For a conceptual overview of datasets and evaluation levels, see Evaluation Datasets. For step-by-step instructions on creating a dataset, see Create a Dataset.
Dataset Fields¶
Each dataset row contains the following fields. Not all fields are populated for every evaluation level — see the cloning field mappings below for details.
- Input (
input.content): The human message or prompt (required for message-level rows) - Output (
output.content): The expected AI response (required for message-level rows) - Context (
context): Additional metadata and context variables that can be accessed individually in evaluators (e.g.context.topic,context.current_datetime) (optional) - History (
history): Previous conversation messages for context (optional) - Participant Data (
participant_data): Information about the participant that can be accessed during evaluation (optional) - Session State (
session_state): Session-specific state data that can be accessed during evaluation (optional)
Cloning Field Mappings¶
Message-level datasets¶
When cloning into a message-level dataset, session chat messages are paired into (human, AI) pairs and mapped to dataset fields as follows:
| Session Data | Dataset Field | Description |
|---|---|---|
Human message.content |
input.content |
The human message text |
AI message.content |
output.content |
The AI response text |
message.created_at |
context.current_datetime |
Timestamp of the human message |
message.comments |
context.comments |
Any comments attached to either message |
message.tags |
context.tags |
Non-system tags from either message |
| Prior messages in the session | history |
All preceding messages, each with message_type, content, and summary (an AI-generated condensation of the message, if available) |
trace.participant_data |
participant_data |
Participant data captured at the time of the message |
trace.session_state |
session_state |
Session state captured at the time of the message |
Session-level datasets¶
When cloning into a session-level dataset, one row is created per session rather than one row per message pair. The full session transcript, captured at the time of the last AI message, carries the context the evaluator works from.

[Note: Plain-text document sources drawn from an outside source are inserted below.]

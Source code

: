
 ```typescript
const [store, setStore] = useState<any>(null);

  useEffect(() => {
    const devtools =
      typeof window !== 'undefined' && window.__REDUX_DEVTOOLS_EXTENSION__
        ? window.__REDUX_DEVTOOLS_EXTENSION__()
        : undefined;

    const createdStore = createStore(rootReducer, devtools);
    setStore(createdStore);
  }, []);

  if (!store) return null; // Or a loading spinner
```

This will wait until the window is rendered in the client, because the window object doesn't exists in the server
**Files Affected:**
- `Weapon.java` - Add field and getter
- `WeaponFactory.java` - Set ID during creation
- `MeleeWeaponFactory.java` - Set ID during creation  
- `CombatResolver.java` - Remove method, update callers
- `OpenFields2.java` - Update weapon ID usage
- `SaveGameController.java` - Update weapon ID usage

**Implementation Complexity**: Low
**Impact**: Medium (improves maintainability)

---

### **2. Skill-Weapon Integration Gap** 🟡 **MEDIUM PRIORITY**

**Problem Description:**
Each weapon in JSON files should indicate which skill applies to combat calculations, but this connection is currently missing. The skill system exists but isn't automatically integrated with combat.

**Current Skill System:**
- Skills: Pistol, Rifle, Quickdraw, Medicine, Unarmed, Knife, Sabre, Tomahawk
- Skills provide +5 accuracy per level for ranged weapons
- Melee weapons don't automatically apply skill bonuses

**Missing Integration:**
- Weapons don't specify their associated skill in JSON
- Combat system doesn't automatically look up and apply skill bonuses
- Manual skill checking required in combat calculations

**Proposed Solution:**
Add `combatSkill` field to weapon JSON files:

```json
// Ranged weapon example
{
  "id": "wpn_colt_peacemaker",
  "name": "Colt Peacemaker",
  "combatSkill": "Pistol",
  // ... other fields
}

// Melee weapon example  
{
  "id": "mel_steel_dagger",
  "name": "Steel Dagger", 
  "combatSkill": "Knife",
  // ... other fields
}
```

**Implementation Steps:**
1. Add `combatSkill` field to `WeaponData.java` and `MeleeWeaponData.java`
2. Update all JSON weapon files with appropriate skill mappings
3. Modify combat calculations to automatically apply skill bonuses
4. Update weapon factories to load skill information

| Session Data | Dataset Field | Description |
|---|---|---|
| Session transcript | full_history |
Full session transcript used by the evaluator |
message.created_at |
context.current_datetime |
Timestamp of the last AI message |
trace.participant_data |
participant_data |
Participant data at the time of the last message |
trace.session_state |
session_state |
Session state at the time of the last message |
The input and output fields are empty for session-level rows. Evaluators working on session-level datasets use the {full_history} variable and session context variables rather than {input.content} or {output.content}.
Note
Generation is not available for session-level datasets. Generation applies only to message-level evaluation.
History Syntax¶
When adding history manually in the UI or as a column in a CSV, history must be a newline-separated list of messages, each prepended with either user: or assistant:. For example:
user: Hello, how are you?
assistant: I am doing well, thank you for asking. How can I help you?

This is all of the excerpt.